Previously, the team determined that sperm need calcium upon entering a reproductive tract to power forward motion. “Now we can look in the completed protein profile we’ve created, find the calcium channel proteins, and design experiments to target these channels,” Cardullo said.

This kind of protein profiling offers a path toward controlling mosquitoes that is more environmentally friendly than other methods that can have unintended, toxic effects. “We’ve given up on spraying pesticides all over, because that kills everything, good insects and bad, and harms other animals,” Thaler said.

“Our work sets the foundation for a form of biological control, which most would agree is preferable,” Cardullo added.

The operative word is control, rather than eradicate. Even though immobilizing the sperm would be 100% effective for the treated mosquitoes, it is not possible or desirable to kill all mosquitoes. This technology would change the proportion of fertile to infertile males in a given mosquito population, rather than wiping them all out.

“Mosquitoes are the deadliest animals on Earth. But as much as people hate them, most ecologists would oppose a plan to completely eradicate them. They play an important role in the food chain for fish and other animals,” Cardullo said.

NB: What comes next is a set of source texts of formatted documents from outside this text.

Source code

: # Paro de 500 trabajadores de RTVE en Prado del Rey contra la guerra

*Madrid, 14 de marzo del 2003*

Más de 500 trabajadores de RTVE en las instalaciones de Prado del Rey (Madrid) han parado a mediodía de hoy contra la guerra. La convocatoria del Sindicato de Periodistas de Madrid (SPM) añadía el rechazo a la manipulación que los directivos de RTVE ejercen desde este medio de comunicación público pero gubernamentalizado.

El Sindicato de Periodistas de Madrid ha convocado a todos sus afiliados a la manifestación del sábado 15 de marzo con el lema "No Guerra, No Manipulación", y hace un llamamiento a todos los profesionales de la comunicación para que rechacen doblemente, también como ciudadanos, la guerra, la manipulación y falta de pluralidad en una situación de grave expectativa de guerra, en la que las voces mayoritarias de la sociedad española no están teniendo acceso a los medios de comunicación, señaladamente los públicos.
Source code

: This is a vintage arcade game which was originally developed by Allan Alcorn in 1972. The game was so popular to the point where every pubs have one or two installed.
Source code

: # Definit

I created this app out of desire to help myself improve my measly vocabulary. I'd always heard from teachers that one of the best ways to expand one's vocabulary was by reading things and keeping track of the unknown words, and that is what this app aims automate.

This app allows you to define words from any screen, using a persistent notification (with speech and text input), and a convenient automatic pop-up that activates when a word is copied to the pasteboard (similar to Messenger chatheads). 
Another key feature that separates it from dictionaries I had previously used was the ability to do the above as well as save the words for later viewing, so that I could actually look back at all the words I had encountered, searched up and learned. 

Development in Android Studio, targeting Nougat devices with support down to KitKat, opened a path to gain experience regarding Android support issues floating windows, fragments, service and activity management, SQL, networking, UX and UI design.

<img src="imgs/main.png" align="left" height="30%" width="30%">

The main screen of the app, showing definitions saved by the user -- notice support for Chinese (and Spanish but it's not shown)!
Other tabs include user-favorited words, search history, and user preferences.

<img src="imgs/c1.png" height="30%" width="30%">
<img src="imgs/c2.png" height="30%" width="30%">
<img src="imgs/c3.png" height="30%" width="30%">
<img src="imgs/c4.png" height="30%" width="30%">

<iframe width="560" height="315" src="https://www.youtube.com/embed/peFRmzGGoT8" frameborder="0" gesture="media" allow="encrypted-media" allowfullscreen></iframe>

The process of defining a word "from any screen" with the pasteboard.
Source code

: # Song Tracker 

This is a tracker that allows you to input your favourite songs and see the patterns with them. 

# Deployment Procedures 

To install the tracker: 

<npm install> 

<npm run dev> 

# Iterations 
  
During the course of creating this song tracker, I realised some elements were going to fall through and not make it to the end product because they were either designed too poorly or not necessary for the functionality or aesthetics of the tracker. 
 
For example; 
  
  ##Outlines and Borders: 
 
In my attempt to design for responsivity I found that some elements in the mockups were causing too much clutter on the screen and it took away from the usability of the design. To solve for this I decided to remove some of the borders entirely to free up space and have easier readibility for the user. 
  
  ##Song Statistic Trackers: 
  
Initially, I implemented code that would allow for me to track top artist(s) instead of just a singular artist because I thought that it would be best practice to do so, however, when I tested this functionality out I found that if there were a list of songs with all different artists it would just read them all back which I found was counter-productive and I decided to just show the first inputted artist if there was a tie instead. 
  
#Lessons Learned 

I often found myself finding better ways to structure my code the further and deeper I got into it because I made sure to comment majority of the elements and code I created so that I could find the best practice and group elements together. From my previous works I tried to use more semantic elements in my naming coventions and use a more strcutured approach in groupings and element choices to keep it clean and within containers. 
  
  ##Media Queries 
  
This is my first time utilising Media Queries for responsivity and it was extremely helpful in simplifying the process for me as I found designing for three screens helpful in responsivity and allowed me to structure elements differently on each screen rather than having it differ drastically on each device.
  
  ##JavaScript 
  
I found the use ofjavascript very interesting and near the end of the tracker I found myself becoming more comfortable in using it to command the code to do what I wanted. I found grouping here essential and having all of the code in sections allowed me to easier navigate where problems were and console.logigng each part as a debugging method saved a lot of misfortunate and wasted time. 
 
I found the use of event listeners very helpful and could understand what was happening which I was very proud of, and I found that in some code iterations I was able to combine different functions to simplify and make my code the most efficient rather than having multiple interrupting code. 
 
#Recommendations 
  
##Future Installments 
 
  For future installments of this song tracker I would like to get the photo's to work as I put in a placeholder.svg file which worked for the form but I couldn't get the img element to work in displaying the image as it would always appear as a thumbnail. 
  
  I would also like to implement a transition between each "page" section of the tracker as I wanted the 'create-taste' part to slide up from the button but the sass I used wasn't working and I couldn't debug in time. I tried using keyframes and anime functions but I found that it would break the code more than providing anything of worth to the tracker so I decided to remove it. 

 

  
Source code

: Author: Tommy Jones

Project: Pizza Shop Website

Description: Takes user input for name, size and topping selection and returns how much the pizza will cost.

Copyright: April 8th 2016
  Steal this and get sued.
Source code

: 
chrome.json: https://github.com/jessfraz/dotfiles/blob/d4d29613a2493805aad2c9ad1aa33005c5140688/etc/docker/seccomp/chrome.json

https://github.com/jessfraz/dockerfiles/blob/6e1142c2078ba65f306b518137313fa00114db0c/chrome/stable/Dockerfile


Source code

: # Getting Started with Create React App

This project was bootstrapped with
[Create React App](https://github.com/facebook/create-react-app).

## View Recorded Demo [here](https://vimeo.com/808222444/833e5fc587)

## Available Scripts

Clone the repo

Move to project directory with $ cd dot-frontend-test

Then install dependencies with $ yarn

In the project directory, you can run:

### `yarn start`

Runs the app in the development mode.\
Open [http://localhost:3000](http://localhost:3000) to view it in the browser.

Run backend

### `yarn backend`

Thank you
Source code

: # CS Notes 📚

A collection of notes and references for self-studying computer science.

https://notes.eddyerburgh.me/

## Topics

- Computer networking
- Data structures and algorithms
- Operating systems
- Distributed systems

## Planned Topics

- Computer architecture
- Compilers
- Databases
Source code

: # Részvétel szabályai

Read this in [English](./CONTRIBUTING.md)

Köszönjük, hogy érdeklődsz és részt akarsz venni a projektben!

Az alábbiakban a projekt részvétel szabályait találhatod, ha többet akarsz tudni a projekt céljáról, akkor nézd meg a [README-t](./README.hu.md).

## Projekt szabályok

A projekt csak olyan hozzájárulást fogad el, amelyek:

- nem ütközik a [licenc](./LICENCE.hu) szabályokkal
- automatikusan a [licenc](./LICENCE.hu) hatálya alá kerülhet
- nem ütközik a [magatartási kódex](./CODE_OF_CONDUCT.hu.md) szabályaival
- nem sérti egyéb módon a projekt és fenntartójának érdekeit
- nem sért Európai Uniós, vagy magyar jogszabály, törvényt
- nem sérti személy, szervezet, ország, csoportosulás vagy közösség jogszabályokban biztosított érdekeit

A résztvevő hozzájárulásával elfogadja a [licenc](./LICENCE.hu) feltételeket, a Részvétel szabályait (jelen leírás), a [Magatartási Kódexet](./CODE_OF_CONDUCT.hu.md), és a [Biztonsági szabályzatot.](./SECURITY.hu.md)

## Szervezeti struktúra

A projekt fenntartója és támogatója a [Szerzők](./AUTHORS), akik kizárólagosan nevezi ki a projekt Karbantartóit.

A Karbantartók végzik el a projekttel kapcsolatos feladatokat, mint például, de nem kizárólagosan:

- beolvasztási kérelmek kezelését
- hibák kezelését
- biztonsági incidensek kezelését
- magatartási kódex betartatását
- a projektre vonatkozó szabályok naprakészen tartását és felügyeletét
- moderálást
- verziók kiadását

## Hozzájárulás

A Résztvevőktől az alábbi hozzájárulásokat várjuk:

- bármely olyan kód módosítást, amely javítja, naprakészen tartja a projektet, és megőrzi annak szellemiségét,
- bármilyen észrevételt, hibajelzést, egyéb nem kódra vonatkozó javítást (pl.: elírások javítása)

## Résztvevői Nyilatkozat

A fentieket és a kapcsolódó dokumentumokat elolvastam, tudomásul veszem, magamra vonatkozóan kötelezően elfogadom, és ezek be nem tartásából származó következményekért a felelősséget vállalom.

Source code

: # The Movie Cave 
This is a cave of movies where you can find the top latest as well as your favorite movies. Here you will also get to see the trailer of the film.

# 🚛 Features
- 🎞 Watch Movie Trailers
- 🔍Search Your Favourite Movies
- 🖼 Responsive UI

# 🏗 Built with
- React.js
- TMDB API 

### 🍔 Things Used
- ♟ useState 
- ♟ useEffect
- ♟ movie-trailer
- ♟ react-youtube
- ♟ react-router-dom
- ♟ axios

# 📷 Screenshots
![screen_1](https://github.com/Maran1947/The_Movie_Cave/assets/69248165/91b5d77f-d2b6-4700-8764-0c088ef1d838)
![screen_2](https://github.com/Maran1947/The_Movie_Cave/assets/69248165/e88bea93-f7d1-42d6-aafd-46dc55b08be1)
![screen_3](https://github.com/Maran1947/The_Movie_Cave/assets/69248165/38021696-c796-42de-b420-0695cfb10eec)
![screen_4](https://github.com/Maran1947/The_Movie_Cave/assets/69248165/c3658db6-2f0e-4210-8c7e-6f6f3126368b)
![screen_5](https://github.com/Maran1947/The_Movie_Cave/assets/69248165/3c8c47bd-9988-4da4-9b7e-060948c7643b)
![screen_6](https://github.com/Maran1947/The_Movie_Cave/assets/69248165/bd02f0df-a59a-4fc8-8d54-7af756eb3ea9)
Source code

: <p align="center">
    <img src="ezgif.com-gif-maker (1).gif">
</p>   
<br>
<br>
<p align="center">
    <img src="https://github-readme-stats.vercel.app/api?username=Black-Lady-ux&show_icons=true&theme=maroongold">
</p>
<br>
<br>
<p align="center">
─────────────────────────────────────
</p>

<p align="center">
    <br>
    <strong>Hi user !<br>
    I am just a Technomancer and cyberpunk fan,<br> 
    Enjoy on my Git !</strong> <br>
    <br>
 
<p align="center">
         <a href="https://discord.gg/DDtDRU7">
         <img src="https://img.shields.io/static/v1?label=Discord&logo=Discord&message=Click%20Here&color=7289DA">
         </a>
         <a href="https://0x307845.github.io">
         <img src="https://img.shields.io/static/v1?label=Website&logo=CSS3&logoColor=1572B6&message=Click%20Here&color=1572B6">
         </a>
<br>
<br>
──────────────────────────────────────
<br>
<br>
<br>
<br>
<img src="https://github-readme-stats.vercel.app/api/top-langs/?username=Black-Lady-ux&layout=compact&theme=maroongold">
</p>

The team is hoping that information about sperm motility regulators in Culex will also apply to other species of mosquitoes. As climate change intensifies, a lot of other mosquitoes, such as those that carry malaria, are moving into the Northern Hemisphere.

Additionally, learning more about Culex sperm motility may have implications for improving fertility in humans.

Cardullo has long studied mammalian sperm, in the hopes of developing a male contraceptive. Just as important as preventing unwanted pregnancies, however, is the effort to help couples conceive. Human fertility rates have been falling for years, in part due to environmental factors. A better understanding of sperm could help overcome some of these factors.

“Many cells have flagella, or tails, including human respiratory cells as well as cells in our guts,” Cardullo said. “What we learn in one system, such as mosquitoes, can translate to others.”